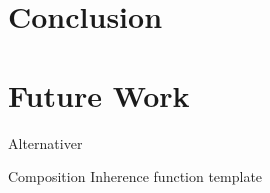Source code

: \section{Conclusion}


\section{Future Work}

Alternativer

Composition
Inherence
function template
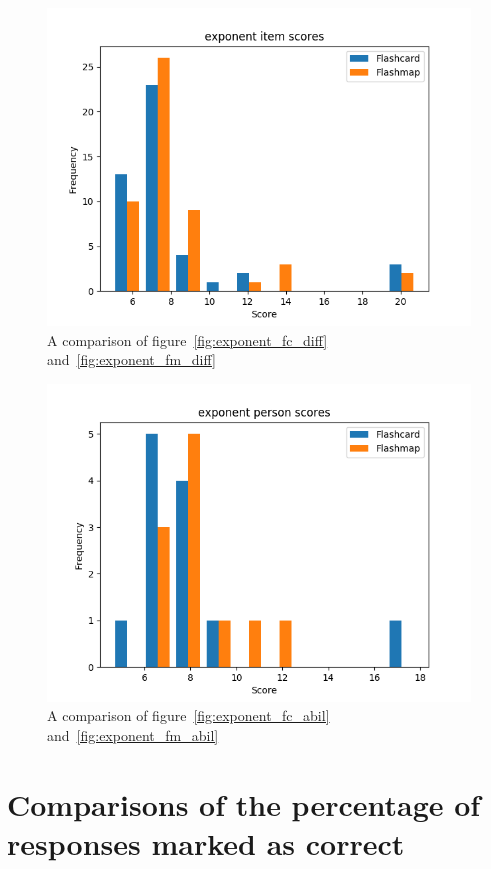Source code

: \begin{figure}
    \includegraphics[width=\textwidth]{img/exponent_diff.png}
    \caption{A comparison of figure~\protect\ref{fig:exponent_fc_diff} and~\protect\ref{fig:exponent_fm_diff}}
    \label{fig:exponent_diff}
\end{figure}
\begin{figure}
    \includegraphics[width=\textwidth]{img/exponent_abil.png}
    \caption{A comparison of figure~\protect\ref{fig:exponent_fc_abil} and~\protect\ref{fig:exponent_fm_abil}}
    \label{fig:exponent_abil}
\end{figure}

\FloatBarrier
\section{Comparisons of the percentage of responses marked as correct}

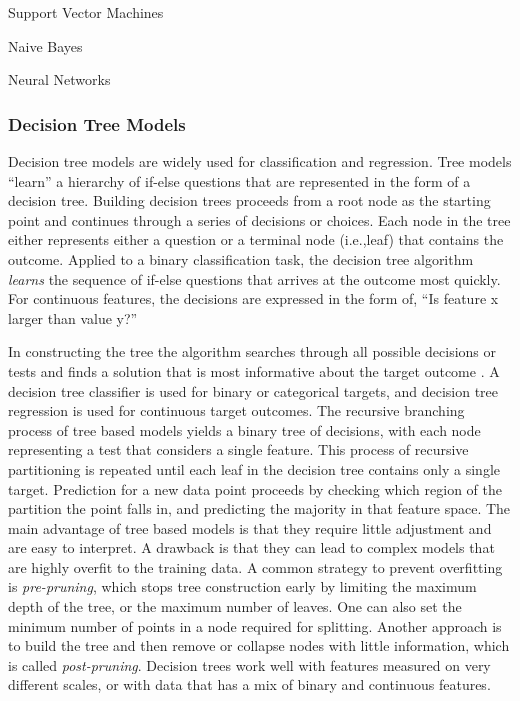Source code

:\documentclass[sigconf]{acmart}
\begin{document}
Support Vector Machines


Naive Bayes


Neural Networks


\subsubsection{Decision Tree Models}

Decision tree models are widely used for classification and regression. Tree 
models ``learn'' a hierarchy of if-else questions that are represented in the
form of a decision tree. Building decision trees proceeds from a root node as 
the starting point and continues through a series of decisions or choices.
Each node in the tree either represents either a question or a terminal node 
(i.e.,leaf) that contains the outcome. Applied to a binary classification task, 
the decision tree algorithm \emph{learns} the sequence of if-else questions 
that arrives at the outcome most quickly. For continuous features, the 
decisions are expressed in the form of, ``Is feature x larger than value y?''

In constructing the tree the algorithm searches through all
possible decisions or tests and finds a solution that is most informative 
about the target outcome \cite{muller17}. A decision tree classifier is used 
for binary or categorical targets, and decision tree regression is used for 
continuous target outcomes. The recursive branching process of tree based 
models yields a binary tree of decisions, with each node representing a test 
that considers a single feature. This process of recursive partitioning is 
repeated until each leaf in the decision tree contains only a single target. 
Prediction for a new data point proceeds by checking which region of the 
partition the point falls in, and predicting the majority in that feature space. 
The main advantage of tree based models is that they require little adjustment 
and are easy to interpret. A drawback is that they can lead to complex models 
that are highly overfit to the training data. A common strategy to prevent 
overfitting is \emph{pre-pruning}, which stops tree construction early by 
limiting the maximum depth of the tree, or the maximum number of leaves. 
One can also set the minimum number of points in a node required for splitting. 
Another approach is to build the tree and then remove or collapse nodes with 
little information, which is called \emph{post-pruning}. Decision trees work 
well with features measured on very different scales, or with data that has 
a mix of binary and continuous features. 
\end{document}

◆ **TASK GOAL**: What you give back should match the entries above exactly, except that pictures are dropped.

◆ **OUTPUT FOR THIS TASK**:
Source code

: \section{Conclusion}


\section{Future Work}

Alternativer

Composition
Inherence
function template
Source code

: \begin{figure}
    \includegraphics[width=\textwidth]{img/exponent_diff.png}
    \caption{A comparison of figure~\protect\ref{fig:exponent_fc_diff} and~\protect\ref{fig:exponent_fm_diff}}
    \label{fig:exponent_diff}
\end{figure}
\begin{figure}
    \includegraphics[width=\textwidth]{img/exponent_abil.png}
    \caption{A comparison of figure~\protect\ref{fig:exponent_fc_abil} and~\protect\ref{fig:exponent_fm_abil}}
    \label{fig:exponent_abil}
\end{figure}

\FloatBarrier
\section{Comparisons of the percentage of responses marked as correct}

Source code

:\documentclass[sigconf]{acmart}
\begin{document}
Support Vector Machines


Naive Bayes


Neural Networks


\subsubsection{Decision Tree Models}

Decision tree models are widely used for classification and regression. Tree 
models ``learn'' a hierarchy of if-else questions that are represented in the
form of a decision tree. Building decision trees proceeds from a root node as 
the starting point and continues through a series of decisions or choices.
Each node in the tree either represents either a question or a terminal node 
(i.e.,leaf) that contains the outcome. Applied to a binary classification task, 
the decision tree algorithm \emph{learns} the sequence of if-else questions 
that arrives at the outcome most quickly. For continuous features, the 
decisions are expressed in the form of, ``Is feature x larger than value y?''

In constructing the tree the algorithm searches through all
possible decisions or tests and finds a solution that is most informative 
about the target outcome \cite{muller17}. A decision tree classifier is used 
for binary or categorical targets, and decision tree regression is used for 
continuous target outcomes. The recursive branching process of tree based 
models yields a binary tree of decisions, with each node representing a test 
that considers a single feature. This process of recursive partitioning is 
repeated until each leaf in the decision tree contains only a single target. 
Prediction for a new data point proceeds by checking which region of the 
partition the point falls in, and predicting the majority in that feature space. 
The main advantage of tree based models is that they require little adjustment 
and are easy to interpret. A drawback is that they can lead to complex models 
that are highly overfit to the training data. A common strategy to prevent 
overfitting is \emph{pre-pruning}, which stops tree construction early by 
limiting the maximum depth of the tree, or the maximum number of leaves. 
One can also set the minimum number of points in a node required for splitting. 
Another approach is to build the tree and then remove or collapse nodes with 
little information, which is called \emph{post-pruning}. Decision trees work 
well with features measured on very different scales, or with data that has 
a mix of binary and continuous features. 
\end{document}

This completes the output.